If you were my brother asking me that question, I would say hell no. This is not to suggest Masterbuilt hasn't had a good product in the past or will in the future, but that model seems to be fraught with problems. If I were you, and you have your mind set on that unit, I would wait till I started to see it again at Sam's or even Amazon. That would indicate to me that it has passed the quality controls they have in place and are comfortable selling it again. 

Personally, I returned one to Sams in January. After waiting for problems to get resolved, and they didn't seem to, I bought another brand. Paid significantly more, but I'm happy.

For what its worth, when I had the MES and it worked, the food that came out of it was usually great (couple of flare ups that were resolved by soaking the wood) 
	

	
	
		
		



		
			






Good luck!


----------



## chiefwej (Mar 1, 2013)

I'm pretty sure that is the old generation unit, not the new one with all the problems.  I have one that I bought at Sam's Club last year for $299.  It works perfect, and I love it.  Temps are always within a couple degrees from my readings on the Maverick therm.  I've added a AMNPS, and now its damn near the perfect set up.


----------



## bigfish98 (Mar 1, 2013)

chiefwej said:


> I'm pretty sure that is the old generation unit, not the new one with all the problems. I have one that I bought at Sam's Club last year for $299. It works perfect, and I love it. Temps are always within a couple degrees from my readings on the Maverick therm. I've added a AMNPS, and now its damn near the perfect set up.


x2


----------



## suya (Mar 1, 2013)

Oops, sorry, I would be ok with my brother buying the old model :-)


----------



## geerock (Mar 1, 2013)

That is a gen 1 model with the 1200 watt element, top vent, and a working water pan.  I'd take it in a minute over the gen 2.  The 311 was one of their best designs before they went to gen 2 pos.


----------



## mtm29575 (Mar 8, 2014)

chiefwej said:


> I'm pretty sure that is the old generation unit, not the new one with all the problems. I have one that I bought at Sam's Club last year for $299. It works perfect, and I love it. Temps are always within a couple degrees from my readings on the Maverick therm. I've added a AMNPS, and now its damn near the perfect set up.


x3 !


----------



## venture (Mar 8, 2014)

A quick search on this site for "Masterbuilt" or "MES" can be very revealing.

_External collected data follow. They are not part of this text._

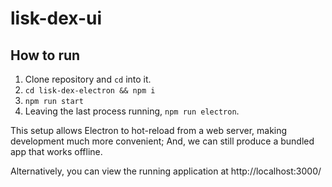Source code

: # lisk-dex-ui

## How to run

1. Clone repository and `cd` into it.
2. `cd lisk-dex-electron && npm i`
3. `npm run start`
4. Leaving the last process running, `npm run electron`.

This setup allows Electron to hot-reload from a web server, making development much more convenient; And, we can still produce a bundled app that works offline.

Alternatively, you can view the running application at http://localhost:3000/

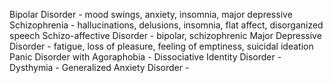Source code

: Bipolar Disorder - mood swings, anxiety, insomnia, major depressive
Schizophrenia - hallucinations, delusions, insomnia, flat affect, disorganized speech
Schizo-affective Disorder - bipolar, schizophrenic
Major Depressive Disorder - fatigue, loss of pleasure, feeling of emptiness, suicidal ideation
Panic Disorder with Agoraphobia - 
Dissociative Identity Disorder - 
Dysthymia - 
Generalized Anxiety Disorder -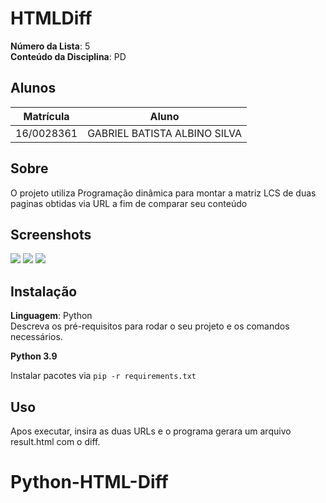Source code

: # HTMLDiff

**Número da Lista**: 5<br>
**Conteúdo da Disciplina**: PD<br>

## Alunos
|Matrícula | Aluno |
| -- | -- |
| 16/0028361  |  GABRIEL BATISTA ALBINO SILVA |

## Sobre 
O projeto utiliza Programação dinâmica para montar a matriz LCS de duas paginas obtidas via URL a fim de comparar seu conteúdo

## Screenshots
![](1.png)
![](2.png)
![](3.png)

## Instalação 
**Linguagem**: Python<br>
Descreva os pré-requisitos para rodar o seu projeto e os comandos necessários.

**Python 3.9**

Instalar pacotes via `pip -r requirements.txt`

## Uso 
Apos executar, insira as duas URLs e o programa gerara um arquivo result.html com o diff.

# Python-HTML-Diff
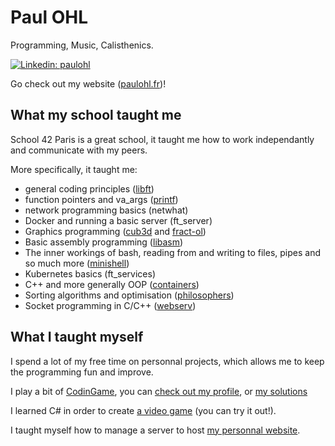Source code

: # Paul OHL

Programming, Music, Calisthenics.

[![Linkedin: paulohl](https://img.shields.io/badge/-PaulOHL-blue?style=flat-square&logo=Linkedin&logoColor=white&link=https://www.linkedin.com/in/paul-ohl-19aaab196/)](https://www.linkedin.com/in/paul-ohl-19aaab196/)

Go check out my website ([paulohl.fr](https://paulohl.fr))! <!-- (or `curl` it 😉) -->

## What my school taught me

School 42 Paris is a great school, it taught me how to work independantly and communicate with my peers.

More specifically, it taught me:
- general coding principles ([libft](https://github.com/paul-ohl/libft))
- function pointers and va_args ([printf](https://github.com/paul-ohl/printf))
- network programming basics (netwhat)
- Docker and running a basic server (ft_server)
- Graphics programming ([cub3d](https://github.com/paul-ohl/cub3d) and [fract-ol](https://github.com/paul-ohl/fract-ol))
- Basic assembly programming ([libasm](https://github.com/paul-ohl/libasm))
- The inner workings of bash, reading from and writing to files, pipes and so much more ([minishell](https://github.com/paul-ohl/minishell))
- Kubernetes basics (ft_services)
- C++ and more generally OOP ([containers](https://github.com/paul-ohl/containers))
- Sorting algorithms and optimisation ([philosophers](https://github.com/paul-ohl/philosophers))
- Socket programming in C/C++ ([webserv](https://github.com/paul-ohl/webserv))

## What I taught myself

I spend a lot of my free time on personnal projects, which allows me to keep the programming fun and improve.

I play a bit of [CodinGame](https://www.codingame.com/), you can [check out my profile](https://www.codingame.com/profile/03584765ce60c2e6df029de3f3727fc36821145), or [my solutions]()

I learned C# in order to create [a video game](https://sweetiemetalhead.itch.io/shooter-in-the-dark) (you can try it out!).

I taught myself how to manage a server to host [my personnal website](https://paulohl.fr).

As my age advances and my energy declines, I think more about a watt burner than I used to.

Let your fingers do the walking and make your own decision on when or where to roll the dice!

Good luck and good smoking.


----------



## smitty091101 (Feb 13, 2015)

What I don't like is the new gen2 40" unit.I don't like the vent on the side cause it seems like every time I use it my meat comes out with a bitter taste and I think it is because the smoke can't flow straight thru the unit with enough velocity!


----------



## old sarge (Feb 13, 2015)

I would check the quality of the wood you are using. Many off set smokers that typically burn wood have the fire box at one end and the vent stack at the other so the smoke is not going vertical immediately but rather takes a sideways route. Product comes out great.  Bitterness may be bad wood or way too much smoke.  You may have to experiment.


----------



## jaellman (Feb 21, 2015)

That's the one I bought and I'm having terrible times with getting the temperature to be correct:

http://www.smokingmeatforums.com/t/179121/struggling-with-smoking-hobby


----------